I would think that the robots are created for the sole purpose of obeying the commanders every command, and that they are mindless killing machines not made for any other purpose. and no... we are not robots.
Actually there's really good battlefield reasons to have your grunts be as smart as possible. There's a million split second reactions you need to deal with, and communicating with a main server to figure out what to do is going to slow you down compared to a local process. The more you can shift local tactics onto the units in the field, the better. And creative thinking is good for coming up with creative solutions, so having a personality isn't all that far fetched. Additionally you could very well have the unit perform some kind of maintenance while it's waiting, to make sure it's in tip top shape.

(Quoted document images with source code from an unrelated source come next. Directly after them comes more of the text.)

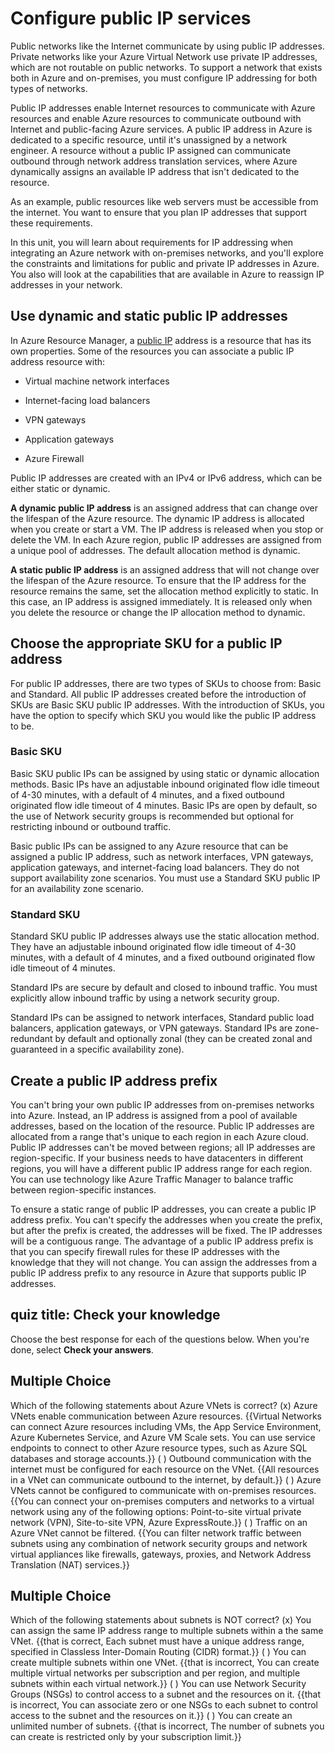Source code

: # Configure public IP services 

Public networks like the Internet communicate by using public IP addresses. Private networks like your Azure Virtual Network use private IP addresses, which are not routable on public networks. To support a network that exists both in Azure and on-premises, you must configure IP addressing for both types of networks.

Public IP addresses enable Internet resources to communicate with Azure resources and enable Azure resources to communicate outbound with Internet and public-facing Azure services. A public IP address in Azure is dedicated to a specific resource, until it's unassigned by a network engineer. A resource without a public IP assigned can communicate outbound through network address translation services, where Azure dynamically assigns an available IP address that isn't dedicated to the resource. 

As an example, public resources like web servers must be accessible from the internet. You want to ensure that you plan IP addresses that support these requirements.

In this unit, you will learn about requirements for IP addressing when integrating an Azure network with on-premises networks, and you'll explore the constraints and limitations for public and private IP addresses in Azure. You also will look at the capabilities that are available in Azure to reassign IP addresses in your network.

## Use dynamic and static public IP addresses

In Azure Resource Manager, a [public IP](https://docs.microsoft.com/en-us/azure/virtual-network/virtual-network-public-ip-address) address is a resource that has its own properties. Some of the resources you can associate a public IP address resource with:

- Virtual machine network interfaces

- Internet-facing load balancers

- VPN gateways

- Application gateways

- Azure Firewall

Public IP addresses are created with an IPv4 or IPv6 address, which can be either static or dynamic. 

**A dynamic public IP address** is an assigned address that can change over the lifespan of the Azure resource. The dynamic IP address is allocated when you create or start a VM. The IP address is released when you stop or delete the VM. In each Azure region, public IP addresses are assigned from a unique pool of addresses. The default allocation method is dynamic.

**A static public IP address** is an assigned address that will not change over the lifespan of the Azure resource. To ensure that the IP address for the resource remains the same, set the allocation method explicitly to static. In this case, an IP address is assigned immediately. It is released only when you delete the resource or change the IP allocation method to dynamic.

## Choose the appropriate SKU for a public IP address 

For public IP addresses, there are two types of SKUs to choose from: Basic and Standard. All public IP addresses created before the introduction of SKUs are Basic SKU public IP addresses. With the introduction of SKUs, you have the option to specify which SKU you would like the public IP address to be.

### Basic SKU

Basic SKU public IPs can be assigned by using static or dynamic allocation methods. Basic IPs have an adjustable inbound originated flow idle timeout of 4-30 minutes, with a default of 4 minutes, and a fixed outbound originated flow idle timeout of 4 minutes. Basic IPs are open by default, so the use of Network security groups is recommended but optional for restricting inbound or outbound traffic.

Basic public IPs can be assigned to any Azure resource that can be assigned a public IP address, such as network interfaces, VPN gateways, application gateways, and internet-facing load balancers. They do not support availability zone scenarios. You must use a Standard SKU public IP for an availability zone scenario.

### Standard SKU

Standard SKU public IP addresses always use the static allocation method. They have an adjustable inbound originated flow idle timeout of 4-30 minutes, with a default of 4 minutes, and a fixed outbound originated flow idle timeout of 4 minutes.

Standard IPs are secure by default and closed to inbound traffic. You must explicitly allow inbound traffic by using a network security group.

Standard IPs can be assigned to network interfaces, Standard public load balancers, application gateways, or VPN gateways. Standard IPs are zone-redundant by default and optionally zonal (they can be created zonal and guaranteed in a specific availability zone).

## Create a public IP address prefix

You can't bring your own public IP addresses from on-premises networks into Azure. Instead, an IP address is assigned from a pool of available addresses, based on the location of the resource. Public IP addresses are allocated from a range that's unique to each region in each Azure cloud. Public IP addresses can't be moved between regions; all IP addresses are region-specific. If your business needs to have datacenters in different regions, you will have a different public IP address range for each region. You can use technology like Azure Traffic Manager to balance traffic between region-specific instances.

To ensure a static range of public IP addresses, you can create a public IP address prefix. You can't specify the addresses when you create the prefix, but after the prefix is created, the addresses will be fixed. The IP addresses will be a contiguous range. The advantage of a public IP address prefix is that you can specify firewall rules for these IP addresses with the knowledge that they will not change. You can assign the addresses from a public IP address prefix to any resource in Azure that supports public IP addresses.

## quiz title: Check your knowledge

Choose the best response for each of the questions below. When you're done, select **Check your answers**.

## Multiple Choice

Which of the following statements about Azure VNets is correct?
(x) Azure VNets enable communication between Azure resources. {{Virtual Networks can connect Azure resources including VMs, the App Service Environment, Azure Kubernetes Service, and Azure VM Scale sets. You can use service endpoints to connect to other Azure resource types, such as Azure SQL databases and storage accounts.}}
( ) Outbound communication with the internet must be configured for each resource on the VNet. {{All resources in a VNet can communicate outbound to the internet, by default.}}
( ) Azure VNets cannot be configured to communicate with on-premises resources. {{You can connect your on-premises computers and networks to a virtual network using any of the following options: Point-to-site virtual private network (VPN), Site-to-site VPN, Azure ExpressRoute.}} 
( ) Traffic on an Azure VNet cannot be filtered. {{You can filter network traffic between subnets using any combination of network security groups and network virtual appliances like firewalls, gateways, proxies, and Network Address Translation (NAT) services.}} 

## Multiple Choice 

Which of the following statements about subnets is NOT correct?
(x) You can assign the same IP address range to multiple subnets within a the same VNet. {{that is correct, Each subnet must have a unique address range, specified in Classless Inter-Domain Routing (CIDR) format.}}
( ) You can create multiple subnets within one VNet. {{that is incorrect, You can create multiple virtual networks per subscription and per region, and multiple subnets within each virtual network.}}
( ) You can use Network Security Groups (NSGs) to control access to a subnet and the resources on it. {{that is incorrect, You can associate zero or one NSGs to each subnet to control access to the subnet and the resources on it.}}
( ) You can create an unlimited number of subnets. {{that is incorrect, The number of subnets you can create is restricted only by your subscription limit.}} 
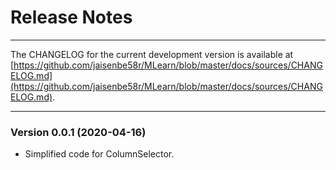 # Release Notes

---

The CHANGELOG for the current development version is available at
[https://github.com/jaisenbe58r/MLearn/blob/master/docs/sources/CHANGELOG.md](https://github.com/jaisenbe58r/MLearn/blob/master/docs/sources/CHANGELOG.md).

---

### Version 0.0.1 (2020-04-16)

- Simplified code for ColumnSelector.
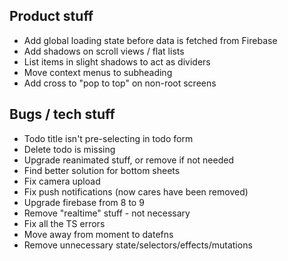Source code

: ## Product stuff

- Add global loading state before data is fetched from Firebase
- Add shadows on scroll views / flat lists
- List items in slight shadows to act as dividers
- Move context menus to subheading
- Add cross to "pop to top" on non-root screens

## Bugs / tech stuff

- Todo title isn't pre-selecting in todo form
- Delete todo is missing
- Upgrade reanimated stuff, or remove if not needed
- Find better solution for bottom sheets
- Fix camera upload
- Fix push notifications (now cares have been removed)
- Upgrade firebase from 8 to 9
- Remove "realtime" stuff - not necessary
- Fix all the TS errors
- Move away from moment to datefns
- Remove unnecessary state/selectors/effects/mutations

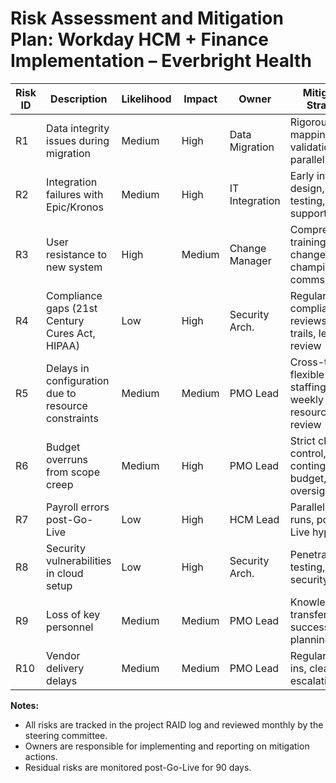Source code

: # Risk Assessment and Mitigation Plan: Workday HCM + Finance Implementation – Everbright Health

| Risk ID | Description                                         | Likelihood | Impact  | Owner           | Mitigation Strategy                                      |
|---------|-----------------------------------------------------|------------|---------|-----------------|----------------------------------------------------------|
| R1      | Data integrity issues during migration               | Medium     | High    | Data Migration  | Rigorous data mapping, validation, and parallel runs      |
| R2      | Integration failures with Epic/Kronos                | Medium     | High    | IT Integration  | Early interface design, robust testing, vendor support    |
| R3      | User resistance to new system                        | High       | Medium  | Change Manager  | Comprehensive training, change champions, comms plan      |
| R4      | Compliance gaps (21st Century Cures Act, HIPAA)      | Low        | High    | Security Arch.  | Regular compliance reviews, audit trails, legal review    |
| R5      | Delays in configuration due to resource constraints  | Medium     | Medium  | PMO Lead        | Cross-training, flexible staffing, weekly resource review |
| R6      | Budget overruns from scope creep                     | Medium     | High    | PMO Lead        | Strict change control, contingency budget, exec oversight |
| R7      | Payroll errors post-Go-Live                          | Low        | High    | HCM Lead        | Parallel payroll runs, post-Go-Live hypercare             |
| R8      | Security vulnerabilities in cloud setup              | Low        | High    | Security Arch.  | Penetration testing, vendor security review               |
| R9      | Loss of key personnel                                | Medium     | Medium  | PMO Lead        | Knowledge transfer, succession planning                   |
| R10     | Vendor delivery delays                               | Medium     | Medium  | PMO Lead        | Regular check-ins, clear SLAs, escalation path            |

**Notes:**
- All risks are tracked in the project RAID log and reviewed monthly by the steering committee.
- Owners are responsible for implementing and reporting on mitigation actions.
- Residual risks are monitored post-Go-Live for 90 days.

Animations may be the most expensive type of art asset- and you want there to be extra, totally unnecessary animations that do absolutely nothing in terms of gameplay? And different ones for every unit? When there might be hundreds of units in the game? And which the player never sees unless they zoom in on units that are doing nothing? No.
Something to point out is that the intelligence required for good impulse decision making isn't at all tied to consciousness. Grunts should only question orders as far as "will not blowing up that factory make us win faster?"
While not necessary, if Uber has extra time pre- or post-release I would hope they could add some. At least for the commander.
And at what point does an intelligence that makes outside the box, creative decisions become conscious? Just because you're constrained to obey orders 100% doesn't mean you lack personality.
I don't know where that line is, and you make a good point. My point was that consciousness is a double-edged sword, that may not actually be needed.